Copy every record exactly.

Source records
.....

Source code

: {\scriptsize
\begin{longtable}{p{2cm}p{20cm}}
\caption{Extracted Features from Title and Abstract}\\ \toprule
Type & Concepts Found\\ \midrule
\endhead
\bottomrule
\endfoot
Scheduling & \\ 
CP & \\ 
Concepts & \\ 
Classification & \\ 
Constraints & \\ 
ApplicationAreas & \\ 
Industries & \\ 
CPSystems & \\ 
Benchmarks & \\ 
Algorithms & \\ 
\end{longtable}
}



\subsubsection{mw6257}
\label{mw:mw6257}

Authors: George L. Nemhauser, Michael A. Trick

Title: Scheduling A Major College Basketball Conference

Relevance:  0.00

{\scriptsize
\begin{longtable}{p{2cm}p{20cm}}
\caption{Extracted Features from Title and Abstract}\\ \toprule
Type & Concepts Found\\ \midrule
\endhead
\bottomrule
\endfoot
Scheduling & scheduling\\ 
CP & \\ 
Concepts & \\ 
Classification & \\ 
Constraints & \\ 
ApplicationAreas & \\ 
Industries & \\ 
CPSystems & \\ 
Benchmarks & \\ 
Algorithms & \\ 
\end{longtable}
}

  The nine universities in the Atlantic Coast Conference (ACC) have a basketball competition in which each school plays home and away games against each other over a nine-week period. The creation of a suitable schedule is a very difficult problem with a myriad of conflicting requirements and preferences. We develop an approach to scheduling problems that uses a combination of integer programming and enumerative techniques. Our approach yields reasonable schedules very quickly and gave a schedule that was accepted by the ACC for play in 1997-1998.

.....

__Result of the task__:
Source code

: {\scriptsize
\begin{longtable}{p{2cm}p{20cm}}
\caption{Extracted Features from Title and Abstract}\\ \toprule
Type & Concepts Found\\ \midrule
\endhead
\bottomrule
\endfoot
Scheduling & \\ 
CP & \\ 
Concepts & \\ 
Classification & \\ 
Constraints & \\ 
ApplicationAreas & \\ 
Industries & \\ 
CPSystems & \\ 
Benchmarks & \\ 
Algorithms & \\ 
\end{longtable}
}



\subsubsection{mw6257}
\label{mw:mw6257}

Authors: George L. Nemhauser, Michael A. Trick

Title: Scheduling A Major College Basketball Conference

Relevance:  0.00

{\scriptsize
\begin{longtable}{p{2cm}p{20cm}}
\caption{Extracted Features from Title and Abstract}\\ \toprule
Type & Concepts Found\\ \midrule
\endhead
\bottomrule
\endfoot
Scheduling & scheduling\\ 
CP & \\ 
Concepts & \\ 
Classification & \\ 
Constraints & \\ 
ApplicationAreas & \\ 
Industries & \\ 
CPSystems & \\ 
Benchmarks & \\ 
Algorithms & \\ 
\end{longtable}
}

  The nine universities in the Atlantic Coast Conference (ACC) have a basketball competition in which each school plays home and away games against each other over a nine-week period. The creation of a suitable schedule is a very difficult problem with a myriad of conflicting requirements and preferences. We develop an approach to scheduling problems that uses a combination of integer programming and enumerative techniques. Our approach yields reasonable schedules very quickly and gave a schedule that was accepted by the ACC for play in 1997-1998.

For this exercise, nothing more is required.